Ich habe kaum etwas verstanden. Gut es wäre auch verwunderlich wenn ich nach dem  Lesen des  Artikels: „Ach, so ist das!“ gesagt hätte, aber ich versuche trotzdem an dieser Stelle – nutzerverständlich – darzulegen, warum wir uns gegen Ruby on Rails und für Grails als Entwicklungsumgebung entschieden haben. Der interessierte/wissende Leser ist ausdrücklich dazu angehalten diesen Beitrag zu kommentieren. Wer es nicht versteht braucht sich nicht grämen.

Grails unterstützt Mechanismen wie Scaffolding und die Abstraktion auf Datenbankebene besonders Zeiteffektiv. Der eigentliche Beweggrund Grails zu verwenden waren nämlich die zeitintensiven Hobbies unser Programmierer😉. Dazu kamen Vorteile durch die Einbindung von JAVA-Technologien, die Nutzbarkeit von vertrauten Servertechnologien sowie die Einbindung von freien Bibliotheken in das Projekt, kurzum versprach man sich einen Performance Vorteil von der Nutzung von Grails. Die größte Herausforderung die es zu meistern galt, war dass Grails zu Beginn der Entwicklung nur in einer Version 0.56 vorlag, also Grundlagenarbeit betrieben werden musste.

Ein Vorteil für den Build Prozess ergab sich daraus das Grails eine an ANT angelegte Build-Sprache (GANT) vorgibt und sich weiterhin das MVC-Paradigma, sowie weitere Ruby on Rails entliehene Paradigmen zu eigen macht, so das nur wenige architektonische Entscheidungen nötig waren.

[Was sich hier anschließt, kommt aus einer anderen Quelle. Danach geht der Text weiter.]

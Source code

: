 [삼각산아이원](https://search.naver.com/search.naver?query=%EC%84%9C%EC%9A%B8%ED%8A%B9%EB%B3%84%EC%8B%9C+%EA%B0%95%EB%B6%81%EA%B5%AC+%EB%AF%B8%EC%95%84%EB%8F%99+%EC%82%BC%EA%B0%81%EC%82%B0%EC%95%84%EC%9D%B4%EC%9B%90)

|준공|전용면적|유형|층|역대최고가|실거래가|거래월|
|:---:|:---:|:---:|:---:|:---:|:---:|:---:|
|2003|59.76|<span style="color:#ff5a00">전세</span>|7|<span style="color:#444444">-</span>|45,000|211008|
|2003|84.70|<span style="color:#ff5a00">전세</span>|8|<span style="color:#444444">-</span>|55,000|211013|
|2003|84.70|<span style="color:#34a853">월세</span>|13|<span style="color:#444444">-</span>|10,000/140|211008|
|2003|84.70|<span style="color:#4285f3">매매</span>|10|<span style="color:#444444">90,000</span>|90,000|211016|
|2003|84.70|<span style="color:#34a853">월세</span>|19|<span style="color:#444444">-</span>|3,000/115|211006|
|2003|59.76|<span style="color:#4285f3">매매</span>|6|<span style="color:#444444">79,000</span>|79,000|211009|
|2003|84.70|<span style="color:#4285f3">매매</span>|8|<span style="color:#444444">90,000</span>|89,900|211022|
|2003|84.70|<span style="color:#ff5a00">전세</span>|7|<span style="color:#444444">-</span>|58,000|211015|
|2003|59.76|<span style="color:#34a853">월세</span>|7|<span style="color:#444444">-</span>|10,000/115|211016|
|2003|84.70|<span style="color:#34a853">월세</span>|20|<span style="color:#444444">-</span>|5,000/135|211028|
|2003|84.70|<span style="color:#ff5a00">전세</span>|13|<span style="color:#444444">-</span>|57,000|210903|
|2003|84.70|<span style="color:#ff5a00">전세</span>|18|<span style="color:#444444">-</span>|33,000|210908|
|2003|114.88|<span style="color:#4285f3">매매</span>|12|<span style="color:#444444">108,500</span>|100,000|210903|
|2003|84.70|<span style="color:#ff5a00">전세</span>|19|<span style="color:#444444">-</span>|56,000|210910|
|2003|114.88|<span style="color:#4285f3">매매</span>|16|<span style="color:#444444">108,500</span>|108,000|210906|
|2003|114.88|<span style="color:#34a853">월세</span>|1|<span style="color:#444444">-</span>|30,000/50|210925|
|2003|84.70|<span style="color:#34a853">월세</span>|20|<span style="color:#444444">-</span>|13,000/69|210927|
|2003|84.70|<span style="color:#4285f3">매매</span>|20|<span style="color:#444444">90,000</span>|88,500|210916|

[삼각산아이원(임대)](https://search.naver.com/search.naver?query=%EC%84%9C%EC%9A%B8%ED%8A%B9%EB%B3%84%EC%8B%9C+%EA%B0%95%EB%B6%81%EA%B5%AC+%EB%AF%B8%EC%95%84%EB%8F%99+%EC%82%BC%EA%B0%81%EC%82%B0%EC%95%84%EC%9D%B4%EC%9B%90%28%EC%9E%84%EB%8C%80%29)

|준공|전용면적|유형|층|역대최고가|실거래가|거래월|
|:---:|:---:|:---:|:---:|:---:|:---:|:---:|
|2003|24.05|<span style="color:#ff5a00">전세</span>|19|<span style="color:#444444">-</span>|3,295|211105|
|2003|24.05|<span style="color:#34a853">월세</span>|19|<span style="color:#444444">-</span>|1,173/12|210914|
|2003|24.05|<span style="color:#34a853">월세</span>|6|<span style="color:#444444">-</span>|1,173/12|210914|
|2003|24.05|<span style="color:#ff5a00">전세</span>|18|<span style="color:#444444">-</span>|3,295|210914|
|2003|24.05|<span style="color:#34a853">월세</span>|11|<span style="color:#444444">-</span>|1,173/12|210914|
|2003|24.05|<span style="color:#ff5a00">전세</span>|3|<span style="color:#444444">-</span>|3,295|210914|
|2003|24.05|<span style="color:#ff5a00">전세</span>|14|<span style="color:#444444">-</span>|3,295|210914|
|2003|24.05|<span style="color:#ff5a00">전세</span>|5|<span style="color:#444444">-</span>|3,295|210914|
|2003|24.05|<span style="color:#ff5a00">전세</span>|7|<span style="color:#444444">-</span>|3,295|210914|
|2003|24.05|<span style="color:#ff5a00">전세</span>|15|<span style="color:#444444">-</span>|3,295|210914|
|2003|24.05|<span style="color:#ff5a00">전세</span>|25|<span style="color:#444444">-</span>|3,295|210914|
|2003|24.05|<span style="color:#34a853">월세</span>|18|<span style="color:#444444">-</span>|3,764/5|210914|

Datenbanken ließen sich relativ einfach anbinden, da Grails sein integriertes ORM (GORM) durch Hibernate realisiert was bedeutet das nur ein konventionelles Hibernate-Mapping-File notwendig war um die Datenbanken anzupassen.

Die Controller sollten möglichst schlank gehalten werden, dazu wurden die meisten Serviceklassen ausgelagert. Außerdem bietet Grails eigene Mechanismen wie Constraints und GORM an, was zur Folge hatte das sehr viel Programmiercode eingespart werden konnte.

Der Einsatz von JAVA in der Businesslogik erwies als äußerst komfortabel, da alle Groovy-Klassen intern in JAVA-Bytecode in ein semantisch äquivalentes Programm einer Zielsprache (Zielprogramm) umwandelt.

Um Views zu erstellen bietet Grails diverse Hilfestellungen um möglichst wie Programmiercode – und damit Zeit – einzusparen.

Die Darstellung der einzelnen Seiten erledigt ein SiteMesh Mechanismus, also das für alle Seiten die sich in Optik und Funktion ähneln dasselbe Layout zu Grunde liegt, das nur noch individuell angepasst werden muss.

Auch im Livebetrieb erweist sich Grails als die richtige Wahl. Lediglich bei sehr hohem Traffic sind bisweilen Fehler aufgetreten. DocInsider bietet also auch Programmieren einiges Neues – aus technischer Sicht, und wer dabei noch einen Arzt sucht der auf Sehnenscheidenentzündungen spezialisiert ist, der hat gleich zwei Erfolgserlebnisse.